**TASK DESCRIPTION**
When the line containing "Module 112. The" is found in the data below, copy it and each line after it through the line containing "Module 116. Study case", exactly and with no others.

**INFORMATION PROVIDED**
▬▬▬▬▬▬▬▬▬▬

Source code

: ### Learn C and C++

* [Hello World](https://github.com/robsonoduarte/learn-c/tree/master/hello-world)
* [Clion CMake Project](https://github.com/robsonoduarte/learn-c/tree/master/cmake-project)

▬▬▬▬▬▬▬▬▬▬

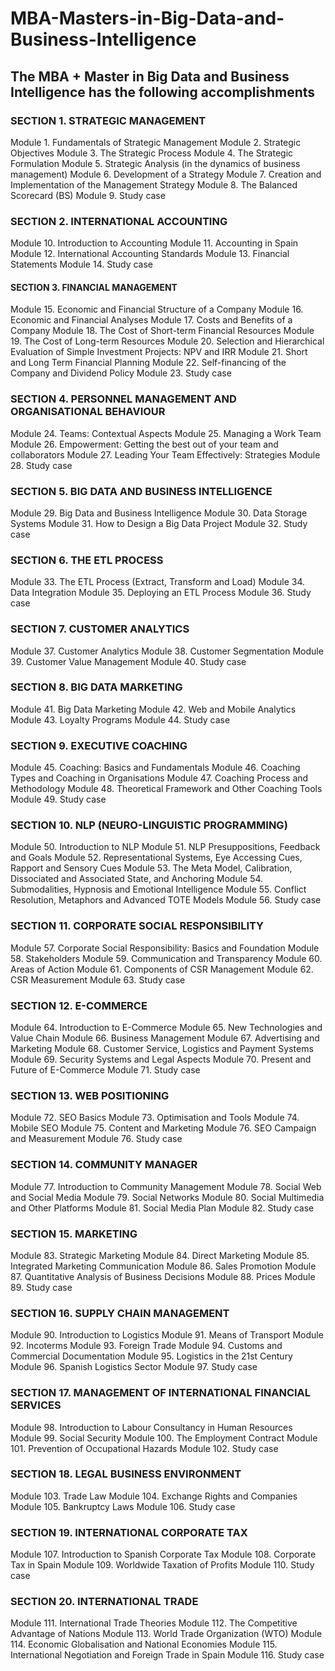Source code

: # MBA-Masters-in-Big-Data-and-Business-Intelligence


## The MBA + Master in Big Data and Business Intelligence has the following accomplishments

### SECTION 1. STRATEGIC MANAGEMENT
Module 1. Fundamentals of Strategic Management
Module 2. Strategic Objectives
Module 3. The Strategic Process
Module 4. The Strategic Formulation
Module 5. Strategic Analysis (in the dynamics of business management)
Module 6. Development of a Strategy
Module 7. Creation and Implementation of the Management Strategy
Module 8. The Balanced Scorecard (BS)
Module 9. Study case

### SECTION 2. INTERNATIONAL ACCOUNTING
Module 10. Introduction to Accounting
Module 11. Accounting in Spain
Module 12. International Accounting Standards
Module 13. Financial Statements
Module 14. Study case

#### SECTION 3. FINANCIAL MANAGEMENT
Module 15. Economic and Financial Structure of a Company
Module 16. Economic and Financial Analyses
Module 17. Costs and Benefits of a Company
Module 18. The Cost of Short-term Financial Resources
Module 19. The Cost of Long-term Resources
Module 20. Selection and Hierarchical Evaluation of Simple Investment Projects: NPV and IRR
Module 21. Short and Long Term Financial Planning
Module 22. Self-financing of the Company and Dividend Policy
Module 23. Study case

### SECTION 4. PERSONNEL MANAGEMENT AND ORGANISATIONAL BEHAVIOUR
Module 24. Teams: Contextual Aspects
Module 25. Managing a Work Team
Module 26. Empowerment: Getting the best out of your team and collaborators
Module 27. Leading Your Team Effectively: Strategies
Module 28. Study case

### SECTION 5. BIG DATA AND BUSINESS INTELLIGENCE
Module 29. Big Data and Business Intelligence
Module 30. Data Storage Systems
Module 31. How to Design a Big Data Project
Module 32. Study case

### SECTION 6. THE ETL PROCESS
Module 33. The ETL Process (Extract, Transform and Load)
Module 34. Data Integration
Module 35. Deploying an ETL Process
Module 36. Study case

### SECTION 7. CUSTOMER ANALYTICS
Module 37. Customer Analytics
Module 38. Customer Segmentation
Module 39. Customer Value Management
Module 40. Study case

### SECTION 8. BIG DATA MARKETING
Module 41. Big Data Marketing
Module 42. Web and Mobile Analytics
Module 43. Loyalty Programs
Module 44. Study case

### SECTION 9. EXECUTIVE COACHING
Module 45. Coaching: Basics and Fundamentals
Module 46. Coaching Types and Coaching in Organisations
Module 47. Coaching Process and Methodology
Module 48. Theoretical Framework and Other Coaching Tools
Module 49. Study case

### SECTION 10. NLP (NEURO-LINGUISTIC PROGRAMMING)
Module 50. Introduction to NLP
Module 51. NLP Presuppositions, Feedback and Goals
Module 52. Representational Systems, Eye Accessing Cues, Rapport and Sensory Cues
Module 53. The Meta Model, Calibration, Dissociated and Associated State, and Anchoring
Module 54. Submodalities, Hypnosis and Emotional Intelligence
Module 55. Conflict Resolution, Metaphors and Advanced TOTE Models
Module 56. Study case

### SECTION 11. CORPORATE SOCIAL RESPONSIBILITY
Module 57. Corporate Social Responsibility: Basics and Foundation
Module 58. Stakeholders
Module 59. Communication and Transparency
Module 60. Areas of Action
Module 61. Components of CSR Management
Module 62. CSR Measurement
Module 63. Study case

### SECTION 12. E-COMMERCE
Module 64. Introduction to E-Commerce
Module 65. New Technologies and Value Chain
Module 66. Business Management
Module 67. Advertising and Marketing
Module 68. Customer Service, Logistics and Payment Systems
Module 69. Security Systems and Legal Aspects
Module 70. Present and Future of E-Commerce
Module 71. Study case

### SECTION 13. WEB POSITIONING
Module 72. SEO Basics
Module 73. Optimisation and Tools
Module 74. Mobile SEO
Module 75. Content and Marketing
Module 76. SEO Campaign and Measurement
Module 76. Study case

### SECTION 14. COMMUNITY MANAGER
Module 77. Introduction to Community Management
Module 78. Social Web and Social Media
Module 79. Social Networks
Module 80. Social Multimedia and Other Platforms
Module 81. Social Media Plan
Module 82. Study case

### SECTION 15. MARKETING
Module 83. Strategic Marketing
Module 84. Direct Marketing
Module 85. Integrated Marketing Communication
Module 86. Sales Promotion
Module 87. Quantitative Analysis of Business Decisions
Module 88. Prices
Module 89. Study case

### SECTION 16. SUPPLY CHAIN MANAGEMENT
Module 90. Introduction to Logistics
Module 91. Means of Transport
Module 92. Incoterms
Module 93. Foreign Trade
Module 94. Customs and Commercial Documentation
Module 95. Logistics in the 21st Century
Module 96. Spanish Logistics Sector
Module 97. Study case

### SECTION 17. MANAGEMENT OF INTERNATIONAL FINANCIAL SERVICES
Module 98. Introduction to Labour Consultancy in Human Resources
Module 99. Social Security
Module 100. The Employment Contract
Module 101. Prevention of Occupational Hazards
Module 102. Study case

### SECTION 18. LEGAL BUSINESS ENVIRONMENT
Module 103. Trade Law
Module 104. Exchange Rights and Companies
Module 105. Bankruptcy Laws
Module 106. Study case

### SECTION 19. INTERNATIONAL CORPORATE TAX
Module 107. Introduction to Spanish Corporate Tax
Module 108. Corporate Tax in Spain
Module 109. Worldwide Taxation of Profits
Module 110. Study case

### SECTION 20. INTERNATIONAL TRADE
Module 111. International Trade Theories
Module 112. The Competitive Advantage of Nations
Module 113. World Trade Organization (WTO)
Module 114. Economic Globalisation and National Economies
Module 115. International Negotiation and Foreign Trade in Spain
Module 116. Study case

▬▬▬▬▬▬▬▬▬▬

**WRITTEN RESPONSE**
Module 112. The Competitive Advantage of Nations
Module 113. World Trade Organization (WTO)
Module 114. Economic Globalisation and National Economies
Module 115. International Negotiation and Foreign Trade in Spain
Module 116. Study case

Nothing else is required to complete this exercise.